UPDATE: An Open Letter to Amazon.com Customer Service from Daniel Ellsberg, rec'd 10:30pst
Dear friends:
I hope you will join me and others in boycotting Amazon--inconvenient as that may be--to provide some counter-pressure to efforts by Senator Lieberman and the Administration to demonize, hound, block and prosecute Wikileaks, and ultimately to control whistleblowing and dissent on the internet.
Note: After sending this letter to Amazon.com and to the websites below, I looked on Google News and found that antiwar.com had already launched a boycott effort, citing reasons that I share: http://www.prnewswire.com/news-releases/antiwarcom-launches-boycott-of-amazoncom-after-retailer-drops-wikileaks-111205949.html Moreover, I hadn't yet read this terrific column by Glenn Greenwald, http://www.salon.com/news/opinion/glenn_greenwald/2010/12/01/lieberman/index.html (I read Greenwald every day, but I'm in the grip of a bad cold at the moment.) If you need more background, check out antiwar.com and Google News on Wikileaks, Assange, Amazon, etc.
I don't take it for granted that all my friends will agree with me about Wikileaks or Amazon. For those who do, this looks like a useful action."
[Note to editors: I hope that any sites that now encourage their readers to make purchases through amazon.com will consider ending this arrangement as antiwar.com has done--publicizing the reason for it to your readers-- even though I know that it means a loss of much-needed income for your operations. Let's not leave it to Joe Lieberman to call on a boycott! It's not only Wikileaks that is now under threat, and not only from Congress or Republicans.
Yours,
Dan Ellsberg
UPDATE 2: Government Sanctioned Private Seizure of Domains?
In checking the various WikiLeaks outlets as listed in wikileaks.info I noticed that wikileaks.com is replaced by a graphic that says "Sorry! This site is not currently available." This image is hosted at http://images-pw.secureserver.net/images/unavailable.jpg which is a GoDaddy.com server. This raises the troubling possibility that GoDaddy is holding a domain that doesn't belong to it.

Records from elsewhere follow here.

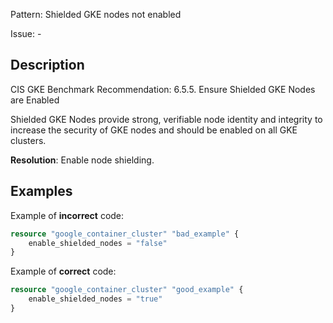 Pattern: Shielded GKE nodes not enabled

Issue: -

## Description

CIS GKE Benchmark Recommendation: 6.5.5. Ensure Shielded GKE Nodes are Enabled

Shielded GKE Nodes provide strong, verifiable node identity and integrity to increase the security of GKE nodes and should be enabled on all GKE clusters.

**Resolution**: Enable node shielding.

## Examples

Example of **incorrect** code:

```terraform
resource "google_container_cluster" "bad_example" {
	enable_shielded_nodes = "false"
}
```

Example of **correct** code:

```terraform
resource "google_container_cluster" "good_example" {
	enable_shielded_nodes = "true"
}
```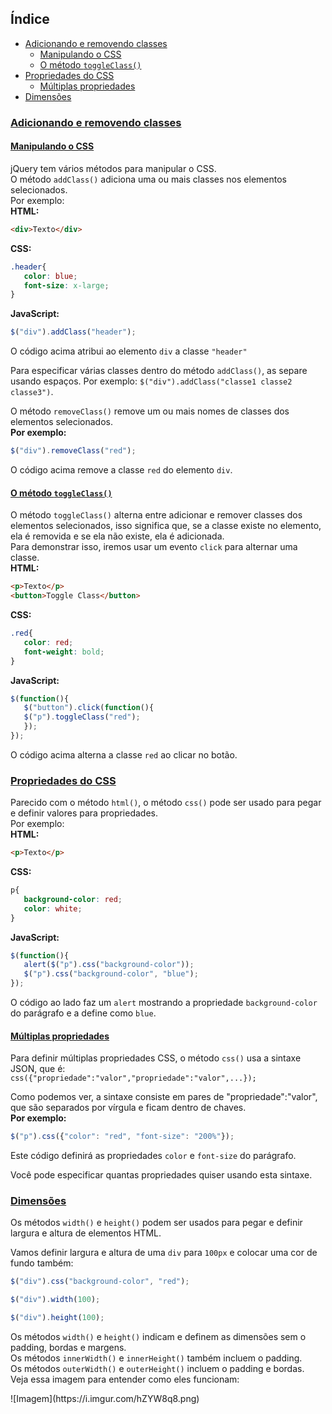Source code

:## Índice
- [Adicionando e removendo classes](#adicionando-e-removendo-classes)
   - [Manipulando o CSS](#manipulando-o-css)
   - [O método `toggleClass()`](#o-método-toggleClass)
- [Propriedades do CSS](#propriedades-do-css)
   - [Múltiplas propriedades](#múltiplas-propriedades)
- [Dimensões](#dimensões)

### [Adicionando e removendo classes](#índice)
#### [Manipulando o CSS](#índice)
jQuery tem vários métodos para manipular o CSS.<br>
O método `addClass()` adiciona uma ou mais classes nos elementos selecionados.<br>
Por exemplo:<br>
__HTML:__
```html
<div>Texto</div>
```
__CSS:__
```css
.header{
   color: blue;
   font-size: x-large;
}
```
__JavaScript:__
```javascript
$("div").addClass("header");
```
O código acima atribui ao elemento `div` a classe `"header"`

Para especificar várias classes dentro do método `addClass()`, as separe usando espaços. Por exemplo: `$("div").addClass("classe1 classe2 classe3")`.

O método `removeClass()` remove um ou mais nomes de classes dos elementos selecionados.<br>
__Por exemplo:__
```javascript
$("div").removeClass("red");
```
O código acima remove a classe `red` do elemento `div`.

#### [O método `toggleClass()`](#índice)
O método `toggleClass()` alterna entre adicionar e remover classes dos elementos selecionados, isso significa que, se a classe existe no elemento, ela é removida e se ela não existe, ela é adicionada.<br>Para demonstrar isso, iremos usar um evento `click` para alternar uma classe.<br>__HTML:__
```html
<p>Texto</p>
<button>Toggle Class</button>
```
__CSS:__
```css
.red{
   color: red;
   font-weight: bold;
}
```
__JavaScript:__
```javascript
$(function(){
   $("button").click(function(){
   $("p").toggleClass("red");
   });
});
```
O código acima alterna a classe `red` ao clicar no botão.

### [Propriedades do CSS](#índice)
Parecido com o método `html()`, o método `css()` pode ser usado para pegar e definir valores para propriedades.<br>
Por exemplo:<br>
__HTML:__
```html
<p>Texto</p>
```
__CSS:__
```css
p{
   background-color: red;
   color: white;
}
```
__JavaScript:__
```javascript
$(function(){
   alert($("p").css("background-color"));
   $("p").css("background-color", "blue");
});
```

O código ao lado faz um `alert` mostrando a propriedade `background-color` do parágrafo e a define como `blue`.

#### [Múltiplas propriedades](#índice)
Para definir múltiplas propriedades CSS, o método `css()` usa a sintaxe JSON, que é:<br>`css({"propriedade":"valor","propriedade":"valor",...});`

Como podemos ver, a sintaxe consiste em pares de "propriedade":"valor", que são separados por vírgula e ficam dentro de chaves.<br>__Por exemplo:__
```javascript
$("p").css({"color": "red", "font-size": "200%"});
```

Este código definirá as propriedades `color` e `font-size` do parágrafo.

Você pode especificar quantas propriedades quiser usando esta sintaxe.

### [Dimensões](#índice)
Os métodos `width()` e `height()` podem ser usados para pegar e definir largura e altura de elementos HTML.

Vamos definir largura e altura de uma `div` para `100px` e colocar uma cor de fundo também:
```javascript
$("div").css("background-color", "red");

$("div").width(100);

$("div").height(100);
```

Os métodos `width()` e `height()` indicam e definem as dimensões sem o padding, bordas e margens.<br>
Os métodos `innerWidth()` e `innerHeight()` também incluem o padding.<br>
Os métodos `outerWidth()` e `outerHeight()` incluem o padding e bordas.<br>
Veja essa imagem para entender como eles funcionam:

<p></p>
![Imagem](https://i.imgur.com/hZYW8q8.png)

<!--stackedit_data:
eyJoaXN0b3J5IjpbMjU1OTcyODA4XX0=
-->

Cosmos Engineering is the computer company I started in 1984. CosmosEng.com is the domain I purchased in 1996. At that time there was only one registrar, Network Solution. Fortunately, that monopoly got broken up and the annual fee dropped from $35/year at NS in 1996 to $10/yr. at GoDaddy today. Before I had GoDaddy as my registrar, I used Gandi.net out of France for $12.00 euros/yr. Now I'll be moving it offshore again because GoDaddy doesn't own that domain, I do, and if they are going to start taking advantage of the trust I have put in choosing them as my registrar, by seizing domains on anybody's orders, I will take my business to a land were liberty is still valued!
UPDATE 3: Reporters Sans Frontières [Reporters without Borders] issues statement, it read in part:
This is the first time we have seen an attempt at the international community level to censor a website dedicated to the principle of transparency. We are shocked to find countries such as France and the United States suddenly bringing their policies on freedom of expression into line with those of China. We point out that in France and the United States, it is up to the courts, not politicians, to decide whether or not a website should be closed.